RECORD SET Start Marker
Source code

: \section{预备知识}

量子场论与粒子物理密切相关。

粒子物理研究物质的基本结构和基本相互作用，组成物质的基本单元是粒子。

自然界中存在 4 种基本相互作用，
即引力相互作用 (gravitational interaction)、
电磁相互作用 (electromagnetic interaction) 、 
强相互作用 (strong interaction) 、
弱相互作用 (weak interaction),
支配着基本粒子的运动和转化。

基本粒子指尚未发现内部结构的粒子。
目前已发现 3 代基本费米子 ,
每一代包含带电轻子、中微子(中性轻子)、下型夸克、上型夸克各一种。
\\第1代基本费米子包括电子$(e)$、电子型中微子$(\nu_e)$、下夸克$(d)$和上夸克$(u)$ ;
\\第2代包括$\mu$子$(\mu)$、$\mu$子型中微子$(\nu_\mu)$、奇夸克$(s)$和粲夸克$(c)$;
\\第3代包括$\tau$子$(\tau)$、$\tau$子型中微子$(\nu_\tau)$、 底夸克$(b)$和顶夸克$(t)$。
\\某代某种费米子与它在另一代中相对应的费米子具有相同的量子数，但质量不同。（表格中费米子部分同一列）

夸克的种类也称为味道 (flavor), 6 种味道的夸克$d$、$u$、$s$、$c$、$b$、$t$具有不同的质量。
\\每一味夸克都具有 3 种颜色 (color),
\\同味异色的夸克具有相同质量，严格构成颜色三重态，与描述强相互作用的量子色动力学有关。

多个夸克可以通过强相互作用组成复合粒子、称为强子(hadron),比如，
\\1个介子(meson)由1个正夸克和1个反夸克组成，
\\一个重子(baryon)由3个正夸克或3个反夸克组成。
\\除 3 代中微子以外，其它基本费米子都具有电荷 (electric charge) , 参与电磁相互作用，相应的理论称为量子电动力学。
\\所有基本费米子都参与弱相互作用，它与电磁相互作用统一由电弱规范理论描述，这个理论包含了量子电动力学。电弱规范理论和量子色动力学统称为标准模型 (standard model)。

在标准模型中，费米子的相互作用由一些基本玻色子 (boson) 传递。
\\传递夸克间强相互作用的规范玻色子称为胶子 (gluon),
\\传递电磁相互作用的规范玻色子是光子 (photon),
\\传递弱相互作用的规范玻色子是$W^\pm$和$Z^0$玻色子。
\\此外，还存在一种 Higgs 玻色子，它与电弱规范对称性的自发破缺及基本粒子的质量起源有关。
RECORD SET End Marker
=== EXERCISE PROMPT ===
The entries shown above should be duplicated exactly.

=== PROBLEM SOLUTION ===
Source code

: \section{预备知识}

量子场论与粒子物理密切相关。

粒子物理研究物质的基本结构和基本相互作用，组成物质的基本单元是粒子。

自然界中存在 4 种基本相互作用，
即引力相互作用 (gravitational interaction)、
电磁相互作用 (electromagnetic interaction) 、 
强相互作用 (strong interaction) 、
弱相互作用 (weak interaction),
支配着基本粒子的运动和转化。

基本粒子指尚未发现内部结构的粒子。
目前已发现 3 代基本费米子 ,
每一代包含带电轻子、中微子(中性轻子)、下型夸克、上型夸克各一种。
\\第1代基本费米子包括电子$(e)$、电子型中微子$(\nu_e)$、下夸克$(d)$和上夸克$(u)$ ;
\\第2代包括$\mu$子$(\mu)$、$\mu$子型中微子$(\nu_\mu)$、奇夸克$(s)$和粲夸克$(c)$;
\\第3代包括$\tau$子$(\tau)$、$\tau$子型中微子$(\nu_\tau)$、 底夸克$(b)$和顶夸克$(t)$。
\\某代某种费米子与它在另一代中相对应的费米子具有相同的量子数，但质量不同。（表格中费米子部分同一列）

夸克的种类也称为味道 (flavor), 6 种味道的夸克$d$、$u$、$s$、$c$、$b$、$t$具有不同的质量。
\\每一味夸克都具有 3 种颜色 (color),
\\同味异色的夸克具有相同质量，严格构成颜色三重态，与描述强相互作用的量子色动力学有关。

多个夸克可以通过强相互作用组成复合粒子、称为强子(hadron),比如，
\\1个介子(meson)由1个正夸克和1个反夸克组成，
\\一个重子(baryon)由3个正夸克或3个反夸克组成。
\\除 3 代中微子以外，其它基本费米子都具有电荷 (electric charge) , 参与电磁相互作用，相应的理论称为量子电动力学。
\\所有基本费米子都参与弱相互作用，它与电磁相互作用统一由电弱规范理论描述，这个理论包含了量子电动力学。电弱规范理论和量子色动力学统称为标准模型 (standard model)。

在标准模型中，费米子的相互作用由一些基本玻色子 (boson) 传递。
\\传递夸克间强相互作用的规范玻色子称为胶子 (gluon),
\\传递电磁相互作用的规范玻色子是光子 (photon),
\\传递弱相互作用的规范玻色子是$W^\pm$和$Z^0$玻色子。
\\此外，还存在一种 Higgs 玻色子，它与电弱规范对称性的自发破缺及基本粒子的质量起源有关。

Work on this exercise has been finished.